Dead Comets have DMS: https://arxiv.org/abs/2410.08724

And the interstellar medium.... "On the abiotic origin of dimethyl sulfide: discovery of DMS in the Interstellar Medium" - https://arxiv.org/abs/2501.08892

"...Although the chemistry of DMS beyond Earth is yet to be fully disclosed, this discovery provides conclusive observational evidence on its efficient abiotic production in the interstellar medium, casting doubts about using DMS as a reliable biomarker in exoplanet science..."

This planet is 2.6x larger than Earth and has concentrations of DMS "thousands of times stronger than the levels on Earth".

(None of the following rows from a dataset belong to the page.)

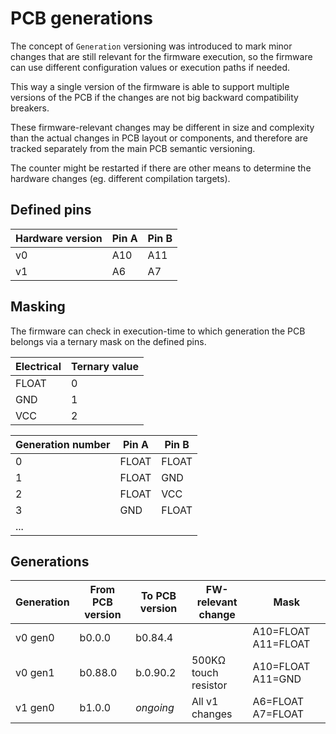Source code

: # PCB generations
The concept of `Generation` versioning was introduced to mark minor changes that are still relevant for the firmware execution, so the firmware can use different configuration values or execution paths if needed.

This way a single version of the firmware is able to support multiple versions of the PCB if the changes are not big backward compatibility breakers.

These firmware-relevant changes may be different in size and complexity than the actual changes in PCB layout or components, and therefore are tracked separately from the main PCB semantic versioning.

The counter might be restarted if there are other means to determine the hardware changes (eg. different compilation targets).

## Defined pins
| Hardware version | Pin A | Pin B |
| - | - | - |
| v0 | A10 | A11 |
| v1 | A6 | A7 |

## Masking
The firmware can check in execution-time to which generation the PCB belongs via a ternary mask on the defined pins.

| Electrical | Ternary value |
| - | - |
| FLOAT | 0 |
| GND | 1 |
| VCC | 2 |

| Generation number | Pin A | Pin B |
| - | - | - |
| 0 | FLOAT | FLOAT |
| 1 | FLOAT | GND |
| 2 | FLOAT | VCC |
| 3 | GND | FLOAT |
| ... | | |

## Generations
| Generation  | From PCB version | To PCB version | FW-relevant change | Mask |
| - | - | - | - | - |
| v0 gen0  | b0.0.0 | b0.84.4 | | A10=FLOAT A11=FLOAT |
| v0 gen1  | b0.88.0 | b.0.90.2 | 500KΩ touch resistor | A10=FLOAT A11=GND |
| v1 gen0  | b1.0.0 | _ongoing_ | All v1 changes | A6=FLOAT A7=FLOAT |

It would take a lot of cometary impacts to seed the entire ocean with that much.

From the paper [1]:

> Therefore, sustaining DMS and/or DMDS at over 10–1000 ppm concentrations in a steady state in the atmosphere of K2-18 b would be implausible without a significant biogenic flux. Moreover, the abiotic photochemical production of DMS in the above experiments requires an even greater abundance of H2S as the ultimate source of sulfur—a molecule that we do not detect

[1] https://iopscience.iop.org/article/10.3847/2041-8213/adc1c8/...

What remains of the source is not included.